Es esta voluntad la que estalla enfurecidamente en Hanna. Se nota desde el principio que, en ésta, Wright se desata, despega, da rienda suelta a sus distinguidos instintos de realizador personalísimo, asumidor de ciertos códigos escénicos propios de la más rabiosa modernidad. El film no evita nunca reivindicarse como festín propio, como desahogo, como ocasión propicia para dejar marcadas, a sus anchas, las preferencias realizadoras de quien la construye. La película, no obstante, sí, es pura metralla verdadera, acumula en esta sinceridad una de sus mejores bazas, mas también, por esto mismo, cae víctima de esa desmesura en la proclamación de un estilo. Las ganas del director le juegan una nociva mala pasada: que se apropian en exceso de la verosimilitud interna de la historia. A los momentos en que saboreamos la excelencia de un director mostrándose a cara descubierta, pero al servicio de una causa determinada, le continúan otros en los que ésta ha desaparecido, porque ha sido anulada por el ímpetu desmedido de quien la quiere someter.
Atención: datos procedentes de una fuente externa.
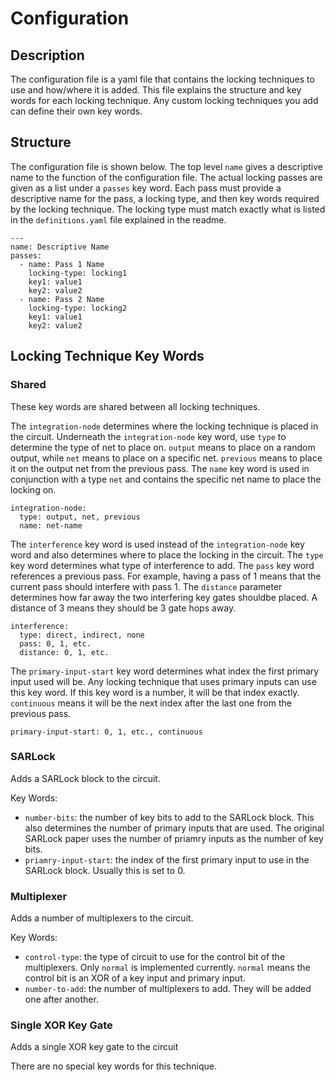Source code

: # Configuration

## Description

The configuration file is a yaml file that contains the locking techniques to use and how/where it is added. This file explains the structure and key words for each locking technique. Any custom locking techniques you add can define their own key words.

## Structure

The configuration file is shown below. The top level `name` gives a descriptive name to the function of the configuration file. The actual locking passes are given as a list under a `passes` key word. Each pass must provide a descriptive name for the pass, a locking type, and then key words required by the locking technique. The locking type must match exactly what is listed in the `definitions.yaml` file explained in the readme.

```
---
name: Descriptive Name
passes:
  - name: Pass 1 Name
    locking-type: locking1
    key1: value1
    key2: value2
  - name: Pass 2 Name
    locking-type: locking2
    key1: value1
    key2: value2
```

## Locking Technique Key Words

### Shared

These key words are shared between all locking techniques.

The `integration-node` determines where the locking technique is placed in the circuit. Underneath the `integration-node` key word, use `type` to determine the type of net to place on. `output` means to place on a random output, while `net` means to place on a specific net. `previous` means to place it on the output net from the previous pass. The `name` key word is used in conjunction with a type `net` and contains the specific net name to place the locking on.

```
integration-node:
  type: output, net, previous
  name: net-name
```

The `interference` key word is used instead of the `integration-node` key word and also determines where to place the locking in the circuit. The `type` key word determines what type of interference to add. The `pass` key word references a previous pass. For example, having a pass of 1 means that the current pass should interfere with pass 1. The `distance` parameter determines how far away the two interfering key gates shouldbe placed. A distance of 3 means they should be 3 gate hops away.

```
interference:
  type: direct, indirect, none
  pass: 0, 1, etc.
  distance: 0, 1, etc.
```

The `primary-input-start` key word determines what index the first primary input used will be. Any locking technique that uses primary inputs can use this key word. If this key word is a number, it will be that index exactly. `continuous` means it will be the next index after the last one from the previous pass.

```
primary-input-start: 0, 1, etc., continuous
```

### SARLock

Adds a SARLock block to the circuit.

Key Words:
 - `number-bits`: the number of key bits to add to the SARLock block. This also determines the number of primary inputs that are used. The original SARLock paper uses the number of priamry inputs as the number of key bits.
 - `priamry-input-start`: the index of the first primary input to use in the SARLock block. Usually this is set to 0.

### Multiplexer

Adds a number of multiplexers to the circuit.

Key Words:
 - `control-type`: the type of circuit to use for the control bit of the multiplexers. Only `normal` is implemented currently. `normal` means the control bit is an XOR of a key input and primary input.
 - `number-to-add`: the number of multiplexers to add. They will be added one after another.

### Single XOR Key Gate

Adds a single XOR key gate to the circuit

There are no special key words for this technique.
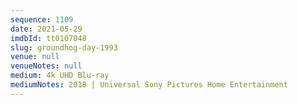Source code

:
 ```yaml
---
sequence: 1109
date: 2021-05-29
imdbId: tt0107048
slug: groundhog-day-1993
venue: null
venueNotes: null
medium: 4k UHD Blu-ray
mediumNotes: 2018 | Universal Sony Pictures Home Entertainment
---
```

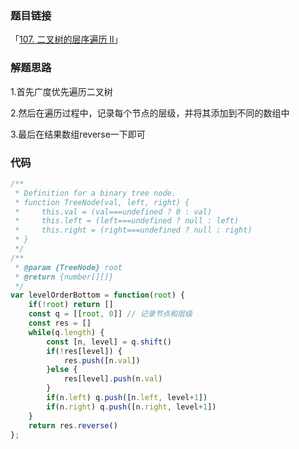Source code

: ### 题目链接

「[107. 二叉树的层序遍历 II](https://leetcode-cn.com/problems/binary-tree-level-order-traversal-ii/)」

### 解题思路

1.首先广度优先遍历二叉树

2.然后在遍历过程中，记录每个节点的层级，并将其添加到不同的数组中

3.最后在结果数组reverse一下即可

### 代码

```javascript
/**
 * Definition for a binary tree node.
 * function TreeNode(val, left, right) {
 *     this.val = (val===undefined ? 0 : val)
 *     this.left = (left===undefined ? null : left)
 *     this.right = (right===undefined ? null : right)
 * }
 */
/**
 * @param {TreeNode} root
 * @return {number[][]}
 */
var levelOrderBottom = function(root) {
    if(!root) return []
    const q = [[root, 0]] // 记录节点和层级
    const res = []
    while(q.length) {
        const [n, level] = q.shift()
        if(!res[level]) {
            res.push([n.val])
        }else {
            res[level].push(n.val)
        }
        if(n.left) q.push([n.left, level+1])
        if(n.right) q.push([n.right, level+1])
    }
    return res.reverse()
};
```

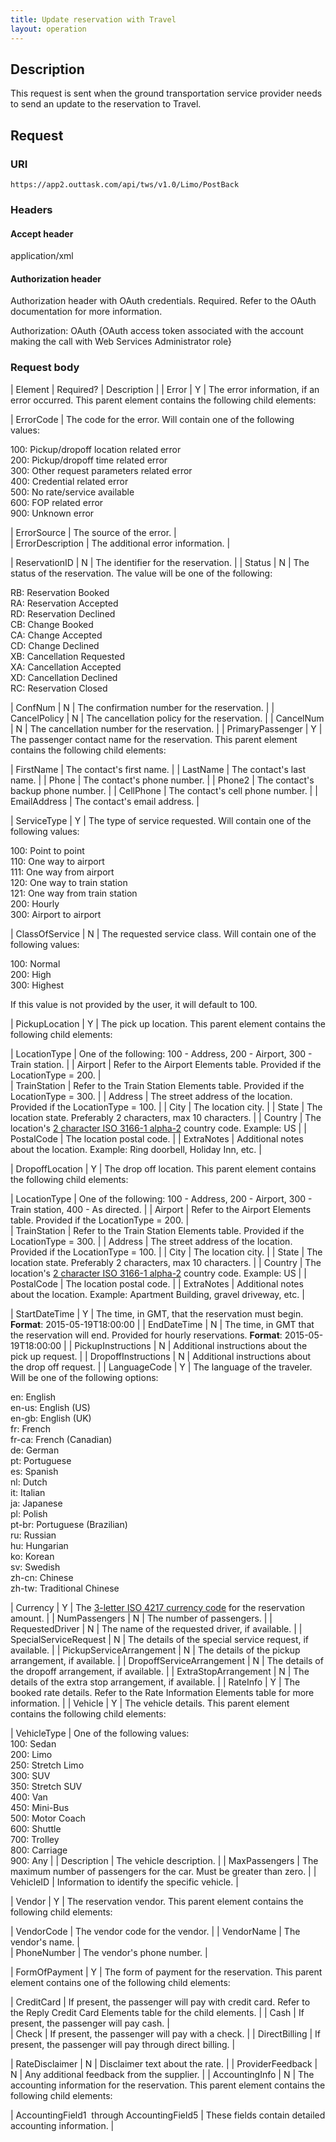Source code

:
 ```yaml
---
title: Update reservation with Travel 
layout: operation
---
```





## Description
This request is sent when the ground transportation service provider needs to send an update to the reservation to Travel.

## Request

### URI

`https://app2.outtask.com/api/tws/v1.0/Limo/PostBack`

### Headers

#### Accept header
application/xml

#### Authorization header

Authorization header with OAuth credentials. Required. Refer to the OAuth documentation for more information.

Authorization: OAuth {OAuth access token associated with the account making the call with Web Services Administrator role} 

### Request body

|  Element |  Required? |  Description |
|  Error |  Y |  The error information, if an error occurred. This parent element contains the following child elements:

|  ErrorCode |  The code for the error. Will contain one of the following values:

100: Pickup/dropoff location related error  
200: Pickup/dropoff time related error  
300: Other request parameters related error  
400: Credential related error  
500: No rate/service available  
600: FOP related error  
900: Unknown error


|  ErrorSource |  The source of the error. |   
|  ErrorDescription |  The additional error information. |


|  ReservationID |  N |  The identifier for the reservation. |
|  Status |  N |  The status of the reservation. The value will be one of the following:

RB: Reservation Booked  
RA: Reservation Accepted  
RD: Reservation Declined  
CB: Change Booked  
CA: Change Accepted  
CD: Change Declined  
XB: Cancellation Requested  
XA: Cancellation Accepted  
XD: Cancellation Declined  
RC: Reservation Closed


|  ConfNum |  N |  The confirmation number for the reservation. |
|  CancelPolicy |  N |  The cancellation policy for the reservation. |
|  CancelNum |  N |  The cancellation number for the reservation. |
|  PrimaryPassenger |  Y |  The passenger contact name for the reservation. This parent element contains the following child elements:

|  FirstName |  The contact's first name. |
|  LastName |  The contact's last name. | 
|  Phone |  The contact's phone number. |
|  Phone2 |  The contact's backup phone number. |
|  CellPhone |  The contact's cell phone number. |
|  EmailAddress |  The contact's email address. |


|  ServiceType |  Y |  The type of service requested. Will contain one of the following values:

100: Point to point  
110: One way to airport  
111: One way from airport  
120: One way to train station  
121: One way from train station  
200: Hourly  
300: Airport to airport


|  ClassOfService |  N |  The requested service class. Will contain one of the following values:

100: Normal  
200: High  
300: Highest

If this value is not provided by the user, it will default to 100.


|  PickupLocation |  Y |  The pick up location. This parent element contains the following child elements:

|  LocationType |  One of the following: 100 - Address, 200 - Airport, 300 - Train station. |
|  Airport |  Refer to the Airport Elements table. Provided if the LocationType = 200. |  
|  TrainStation |  Refer to the Train Station Elements table. Provided if the LocationType = 300. |
|  Address |  The street address of the location. Provided if the LocationType = 100. |
|  City |  The location city. |
|  State |  The location state. Preferably 2 characters, max 10 characters. |
|  Country |  The location's [ 2 character ISO 3166-1 alpha-2][1] country code. Example: US |
|  PostalCode |  The location postal code. |
|  ExtraNotes |  Additional notes about the location. Example: Ring doorbell, Holiday Inn, etc. |


|  DropoffLocation |  Y |  The drop off location. This parent element contains the following child elements:

|  LocationType |  One of the following: 100 - Address, 200 - Airport, 300 - Train station, 400 - As directed. |
|  Airport |  Refer to the Airport Elements table. Provided if the LocationType = 200. |  
|  TrainStation |  Refer to the Train Station Elements table. Provided if the LocationType = 300. |
|  Address |  The street address of the location. Provided if the LocationType = 100. |
|  City |  The location city. |
|  State |  The location state. Preferably 2 characters, max 10 characters. |
|  Country |  The location's [ 2 character ISO 3166-1 alpha-2][1] country code. Example: US |
|  PostalCode |  The location postal code. |
|  ExtraNotes |  Additional notes about the location. Example: Apartment Building, gravel driveway, etc. |


|  StartDateTime |  Y |  The time, in GMT, that the reservation must begin.  
**Format**: 2015-05-19T18:00:00 |
|  EndDateTime |  N |  The time, in GMT that the reservation will end. Provided for hourly reservations. **Format**: 2015-05-19T18:00:00 |
|  PickupInstructions |  N |  Additional instructions about the pick up request. |
|  DropoffInstructions |  N |  Additional instructions about the drop off request. |
|  LanguageCode |  Y |  The language of the traveler. Will be one of the following options:

en: English  
en-us: English (US)  
en-gb: English (UK)  
fr: French  
fr-ca: French (Canadian)  
de: German  
pt: Portuguese  
es: Spanish  
nl: Dutch  
it: Italian  
ja: Japanese  
pl: Polish  
pt-br: Portuguese (Brazilian)  
ru: Russian  
hu: Hungarian  
ko: Korean  
sv: Swedish  
zh-cn: Chinese  
zh-tw: Traditional Chinese


|  Currency |  Y |  The [3-letter ISO 4217 currency code][2] for the reservation amount. |
|  NumPassengers |  N |  The number of passengers. |
|  RequestedDriver |  N |  The name of the requested driver, if available. |
|  SpecialServiceRequest |  N |  The details of the special service request, if available. |
|  PickupServiceArrangement |  N |  The details of the pickup arrangement, if available. |
|  DropoffServiceArrangement |  N |  The details of the dropoff arrangement, if available. |
|  ExtraStopArrangement |  N |  The details of the extra stop arrangement, if available. |
|  RateInfo |  Y |  The booked rate details. Refer to the Rate Information Elements table for more information. |
|  Vehicle |  Y |  The vehicle details. This parent element contains the following child elements:

|  VehicleType |  One of the following values:  
100: Sedan  
200: Limo  
250: Stretch Limo  
300: SUV  
350: Stretch SUV  
400: Van  
450: Mini-Bus  
500: Motor Coach  
600: Shuttle  
700: Trolley  
800: Carriage  
900: Any |
|  Description |  The vehicle description. | 
|  MaxPassengers |  The maximum number of passengers for the car. Must be greater than zero. |
|  VehicleID |  Information to identify the specific vehicle. |


|  Vendor |  Y |  The reservation vendor. This parent element contains the following child elements:

|  VendorCode |  The vendor code for the vendor. |
|  VendorName |  The vendor's name. |   
|  PhoneNumber |  The vendor's phone number. |


|  FormOfPayment |  Y |  The form of payment for the reservation. This parent element contains one of the following child elements:

|  CreditCard |  If present, the passenger will pay with credit card. Refer to the Reply Credit Card Elements table for the child elements. |
|  Cash |  If present, the passenger will pay cash. |  
|  Check |  If present, the passenger will pay with a check. |
|  DirectBilling |  If present, the passenger will pay through direct billing. |


|  RateDisclaimer |  N |  Disclaimer text about the rate. |
|  ProviderFeedback |  N |  Any additional feedback from the supplier. |
|  AccountingInfo |  N |  The accounting information for the reservation. This parent element contains the following child elements:

|  AccountingField1  through AccountingField5 |  These fields contain detailed accounting information. |



[1]: http://en.wikipedia.org/wiki/ISO_3166-1_alpha-2
[2]: http://en.wikipedia.org/wiki/ISO_4217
El film arranca de forma rabiosamente extraña y magistral, pues supone la tarjeta de presentación de un personaje tan excepcional comoinsólito: Hanna, una adolescente rubia, delgada, solitaria, sensible, sagaz, una hechizante criatura femenina adiestrada para ser una perfecta máquina de matar. Hanna vive apartada del mundo, recluida en un confín ártico, en el que es entrenada por un hombre que dice ser su padre. Las escenas de apertura inciden en la dureza de su adiestramiento y en lo perfectamente asumidas que la protagonista tiene todas las lecciones. Bajo la aparente fragilidad de su escuálida estructura corpórea, ésta esconde un contundente cúmulo de sabiduría, temple, coraje y acierto para la aniquilación. El realizador impone una aspereza contemplativa que transmite a la perfección una ausencia total de compasión, de paternalismo, de sentimiento. De ahí que detalles tan sutiles como la apertura de un cuento de hadas logren hacer centellear, casi a ocultas, una mínima identificación afectiva con el personaje. A pesar de todo, la niña ha aprendido a querer sentir.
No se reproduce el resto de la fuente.